## EXERCISE AIM
Search the records for the string "because" and copy every line where it turns up.

(RECORDS SUPPLIED Opens)

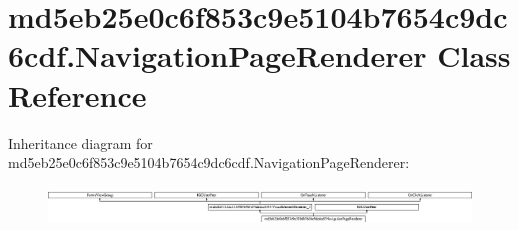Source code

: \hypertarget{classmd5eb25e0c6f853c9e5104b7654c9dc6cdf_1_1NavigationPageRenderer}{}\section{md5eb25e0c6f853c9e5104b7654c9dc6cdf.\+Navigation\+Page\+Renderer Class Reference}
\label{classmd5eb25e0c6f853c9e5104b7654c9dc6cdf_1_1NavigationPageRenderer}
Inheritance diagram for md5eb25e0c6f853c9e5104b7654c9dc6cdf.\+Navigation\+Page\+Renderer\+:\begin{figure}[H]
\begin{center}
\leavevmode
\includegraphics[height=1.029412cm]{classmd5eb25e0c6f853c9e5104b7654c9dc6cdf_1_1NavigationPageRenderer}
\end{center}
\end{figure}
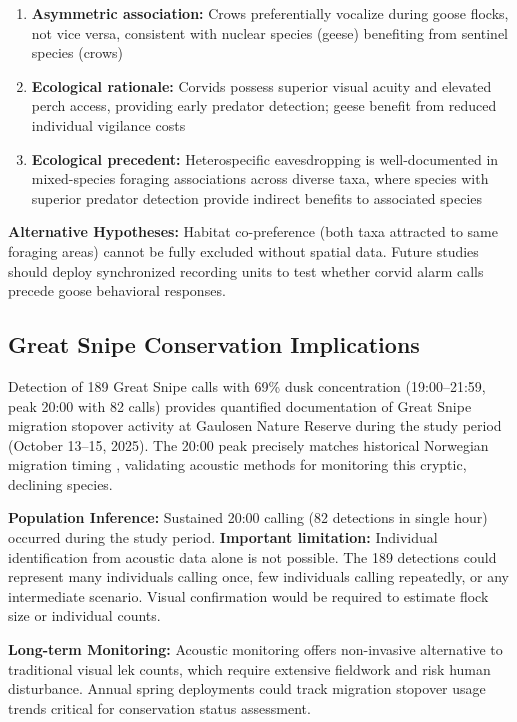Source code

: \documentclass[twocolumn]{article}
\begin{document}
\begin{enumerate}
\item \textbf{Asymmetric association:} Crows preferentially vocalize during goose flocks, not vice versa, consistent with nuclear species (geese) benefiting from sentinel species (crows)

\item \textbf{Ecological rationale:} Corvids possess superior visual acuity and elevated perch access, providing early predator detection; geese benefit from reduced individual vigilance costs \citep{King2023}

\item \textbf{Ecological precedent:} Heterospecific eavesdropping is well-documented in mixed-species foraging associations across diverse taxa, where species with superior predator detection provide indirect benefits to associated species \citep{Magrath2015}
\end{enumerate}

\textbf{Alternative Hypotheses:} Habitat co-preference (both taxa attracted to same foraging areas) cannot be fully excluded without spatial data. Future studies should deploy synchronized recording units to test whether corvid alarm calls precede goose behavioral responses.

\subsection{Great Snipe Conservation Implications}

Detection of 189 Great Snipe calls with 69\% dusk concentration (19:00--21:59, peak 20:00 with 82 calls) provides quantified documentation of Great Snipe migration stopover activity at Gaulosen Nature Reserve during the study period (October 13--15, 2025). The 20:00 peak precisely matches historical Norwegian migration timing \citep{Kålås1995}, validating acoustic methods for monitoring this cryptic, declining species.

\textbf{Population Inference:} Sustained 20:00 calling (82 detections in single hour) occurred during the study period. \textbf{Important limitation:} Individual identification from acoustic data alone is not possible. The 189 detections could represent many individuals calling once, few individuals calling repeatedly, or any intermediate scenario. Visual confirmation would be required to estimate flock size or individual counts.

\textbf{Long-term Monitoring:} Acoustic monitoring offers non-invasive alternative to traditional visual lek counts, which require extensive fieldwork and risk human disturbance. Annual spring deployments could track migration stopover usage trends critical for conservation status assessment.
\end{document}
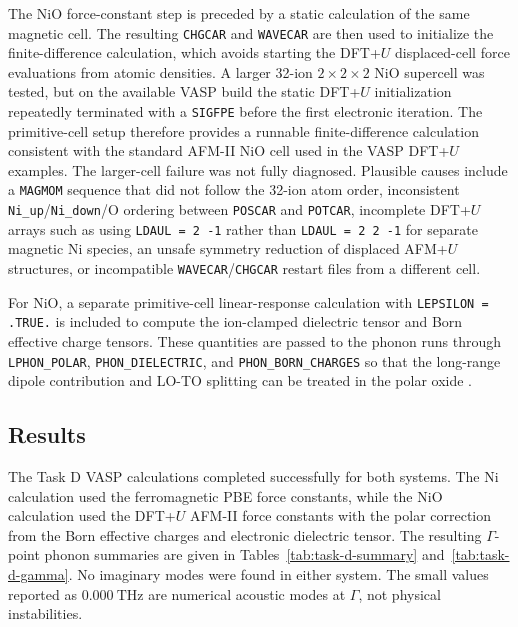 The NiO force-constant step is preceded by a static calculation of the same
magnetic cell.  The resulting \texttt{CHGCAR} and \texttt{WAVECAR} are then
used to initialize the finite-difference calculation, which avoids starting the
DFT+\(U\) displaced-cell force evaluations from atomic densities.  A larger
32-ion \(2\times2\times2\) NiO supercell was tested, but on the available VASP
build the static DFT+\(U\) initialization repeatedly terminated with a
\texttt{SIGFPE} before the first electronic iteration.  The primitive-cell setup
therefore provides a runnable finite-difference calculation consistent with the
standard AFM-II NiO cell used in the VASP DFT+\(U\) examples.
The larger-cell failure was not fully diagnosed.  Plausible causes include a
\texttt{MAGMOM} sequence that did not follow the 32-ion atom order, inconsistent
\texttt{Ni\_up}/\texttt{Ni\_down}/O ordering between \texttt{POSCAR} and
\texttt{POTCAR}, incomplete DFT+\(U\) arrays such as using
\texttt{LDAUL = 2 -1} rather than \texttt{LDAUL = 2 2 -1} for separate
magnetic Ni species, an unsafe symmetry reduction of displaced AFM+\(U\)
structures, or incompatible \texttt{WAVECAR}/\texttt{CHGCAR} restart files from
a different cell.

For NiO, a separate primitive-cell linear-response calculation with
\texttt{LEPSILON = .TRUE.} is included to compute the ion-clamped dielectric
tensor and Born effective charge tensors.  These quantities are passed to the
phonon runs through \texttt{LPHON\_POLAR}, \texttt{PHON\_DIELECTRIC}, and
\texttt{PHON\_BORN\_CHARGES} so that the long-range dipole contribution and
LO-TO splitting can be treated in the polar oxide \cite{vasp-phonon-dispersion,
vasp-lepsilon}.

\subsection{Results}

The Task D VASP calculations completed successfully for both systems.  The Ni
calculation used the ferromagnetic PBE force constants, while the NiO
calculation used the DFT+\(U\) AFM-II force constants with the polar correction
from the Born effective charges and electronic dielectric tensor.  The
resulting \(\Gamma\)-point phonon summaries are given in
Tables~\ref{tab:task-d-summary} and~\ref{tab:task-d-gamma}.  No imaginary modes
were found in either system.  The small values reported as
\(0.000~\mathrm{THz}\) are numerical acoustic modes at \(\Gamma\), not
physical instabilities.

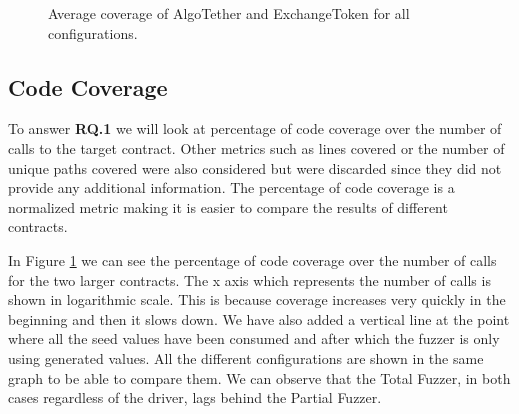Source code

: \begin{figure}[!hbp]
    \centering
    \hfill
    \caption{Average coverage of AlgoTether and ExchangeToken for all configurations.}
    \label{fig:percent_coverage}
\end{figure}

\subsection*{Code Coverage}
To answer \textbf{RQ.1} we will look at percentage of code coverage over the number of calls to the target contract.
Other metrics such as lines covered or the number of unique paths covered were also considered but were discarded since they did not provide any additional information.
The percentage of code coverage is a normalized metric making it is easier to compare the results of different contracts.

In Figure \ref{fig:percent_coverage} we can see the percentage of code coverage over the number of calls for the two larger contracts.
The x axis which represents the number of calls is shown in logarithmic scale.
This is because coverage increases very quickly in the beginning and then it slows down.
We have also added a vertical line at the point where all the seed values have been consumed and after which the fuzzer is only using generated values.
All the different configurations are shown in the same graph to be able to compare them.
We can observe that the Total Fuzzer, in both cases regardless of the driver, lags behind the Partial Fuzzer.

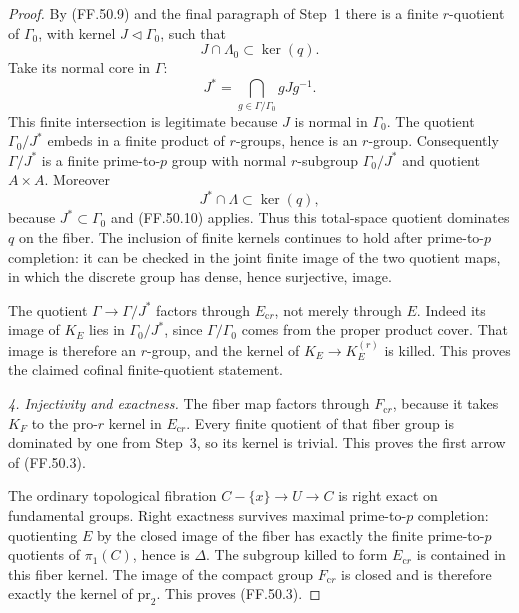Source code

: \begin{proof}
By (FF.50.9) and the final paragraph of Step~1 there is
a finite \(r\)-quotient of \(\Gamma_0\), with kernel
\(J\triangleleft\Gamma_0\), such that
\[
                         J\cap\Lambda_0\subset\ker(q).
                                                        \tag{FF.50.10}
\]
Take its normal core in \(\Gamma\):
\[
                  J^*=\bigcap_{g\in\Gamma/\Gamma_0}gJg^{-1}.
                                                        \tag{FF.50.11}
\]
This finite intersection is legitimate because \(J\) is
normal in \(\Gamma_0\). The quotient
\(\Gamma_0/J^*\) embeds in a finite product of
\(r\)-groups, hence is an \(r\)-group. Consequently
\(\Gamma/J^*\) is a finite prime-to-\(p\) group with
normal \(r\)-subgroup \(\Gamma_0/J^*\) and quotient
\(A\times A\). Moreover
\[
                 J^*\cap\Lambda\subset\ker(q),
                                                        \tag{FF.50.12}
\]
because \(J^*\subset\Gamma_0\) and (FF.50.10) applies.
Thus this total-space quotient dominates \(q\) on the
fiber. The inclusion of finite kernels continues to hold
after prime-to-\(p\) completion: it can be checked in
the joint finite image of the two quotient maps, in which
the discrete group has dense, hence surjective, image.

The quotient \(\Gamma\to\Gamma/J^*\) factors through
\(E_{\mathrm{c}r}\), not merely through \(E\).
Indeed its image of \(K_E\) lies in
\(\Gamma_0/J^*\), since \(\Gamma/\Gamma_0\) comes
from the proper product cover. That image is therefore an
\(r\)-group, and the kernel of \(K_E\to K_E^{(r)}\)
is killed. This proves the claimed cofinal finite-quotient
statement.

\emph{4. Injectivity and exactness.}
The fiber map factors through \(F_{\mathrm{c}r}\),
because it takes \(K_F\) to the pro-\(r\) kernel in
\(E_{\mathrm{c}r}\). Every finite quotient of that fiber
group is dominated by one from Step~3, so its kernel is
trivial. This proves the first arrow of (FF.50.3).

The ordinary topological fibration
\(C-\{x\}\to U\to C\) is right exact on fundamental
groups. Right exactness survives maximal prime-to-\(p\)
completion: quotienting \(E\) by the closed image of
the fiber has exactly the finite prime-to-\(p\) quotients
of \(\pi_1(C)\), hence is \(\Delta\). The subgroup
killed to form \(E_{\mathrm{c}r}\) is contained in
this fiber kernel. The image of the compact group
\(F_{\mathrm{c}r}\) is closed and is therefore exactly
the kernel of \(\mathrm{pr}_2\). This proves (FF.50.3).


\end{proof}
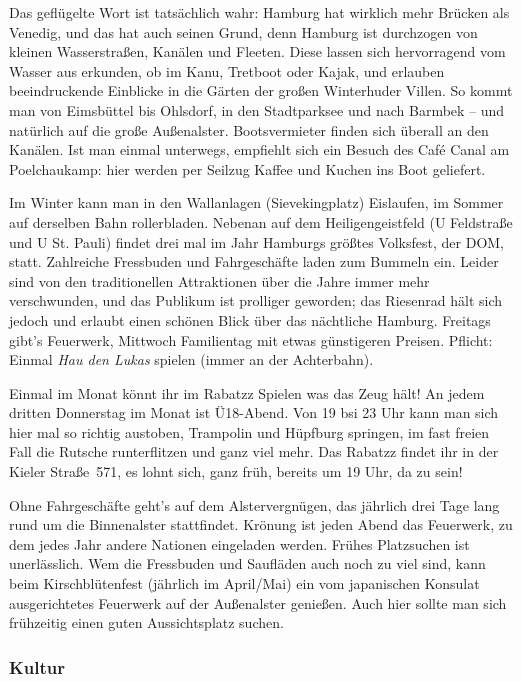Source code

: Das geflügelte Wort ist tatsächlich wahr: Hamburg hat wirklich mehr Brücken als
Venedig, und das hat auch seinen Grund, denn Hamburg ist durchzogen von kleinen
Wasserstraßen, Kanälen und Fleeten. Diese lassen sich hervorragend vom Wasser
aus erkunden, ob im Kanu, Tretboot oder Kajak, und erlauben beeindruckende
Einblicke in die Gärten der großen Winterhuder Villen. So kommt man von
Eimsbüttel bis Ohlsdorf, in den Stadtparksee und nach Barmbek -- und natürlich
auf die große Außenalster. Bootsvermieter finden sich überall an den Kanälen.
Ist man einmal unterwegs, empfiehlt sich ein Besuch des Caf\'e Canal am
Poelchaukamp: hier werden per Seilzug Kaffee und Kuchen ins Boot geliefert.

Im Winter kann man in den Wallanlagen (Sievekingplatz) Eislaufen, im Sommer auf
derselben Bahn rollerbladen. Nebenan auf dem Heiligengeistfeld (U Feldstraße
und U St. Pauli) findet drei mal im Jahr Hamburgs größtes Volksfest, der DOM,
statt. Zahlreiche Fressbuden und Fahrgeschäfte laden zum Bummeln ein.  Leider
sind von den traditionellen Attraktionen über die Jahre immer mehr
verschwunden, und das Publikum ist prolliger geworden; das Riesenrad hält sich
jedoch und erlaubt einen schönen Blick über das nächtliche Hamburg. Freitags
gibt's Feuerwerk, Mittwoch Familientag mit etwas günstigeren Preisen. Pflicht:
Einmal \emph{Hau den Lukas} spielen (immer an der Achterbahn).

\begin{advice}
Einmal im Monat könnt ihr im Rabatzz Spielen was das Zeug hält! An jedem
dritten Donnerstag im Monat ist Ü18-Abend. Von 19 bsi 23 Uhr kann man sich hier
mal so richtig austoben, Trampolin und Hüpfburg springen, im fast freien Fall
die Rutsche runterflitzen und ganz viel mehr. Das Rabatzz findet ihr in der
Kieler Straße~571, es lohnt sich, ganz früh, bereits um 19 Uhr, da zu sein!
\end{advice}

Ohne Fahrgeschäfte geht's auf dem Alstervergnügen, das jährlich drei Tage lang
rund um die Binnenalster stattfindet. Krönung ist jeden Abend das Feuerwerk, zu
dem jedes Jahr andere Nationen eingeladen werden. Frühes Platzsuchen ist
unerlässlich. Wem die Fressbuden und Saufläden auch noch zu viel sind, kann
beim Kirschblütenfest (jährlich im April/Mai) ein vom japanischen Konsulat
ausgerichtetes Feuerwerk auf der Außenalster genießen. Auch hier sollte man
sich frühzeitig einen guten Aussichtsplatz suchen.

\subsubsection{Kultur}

(RECORDS SUPPLIED Closes)

## EXERCISE RESPONSE
This is because coverage increases very quickly in the beginning and then it slows down.
This finite intersection is legitimate because \(J\) is
because \(J^*\subset\Gamma_0\) and (FF.50.10) applies.
because it takes \(K_F\) to the pro-\(r\) kernel in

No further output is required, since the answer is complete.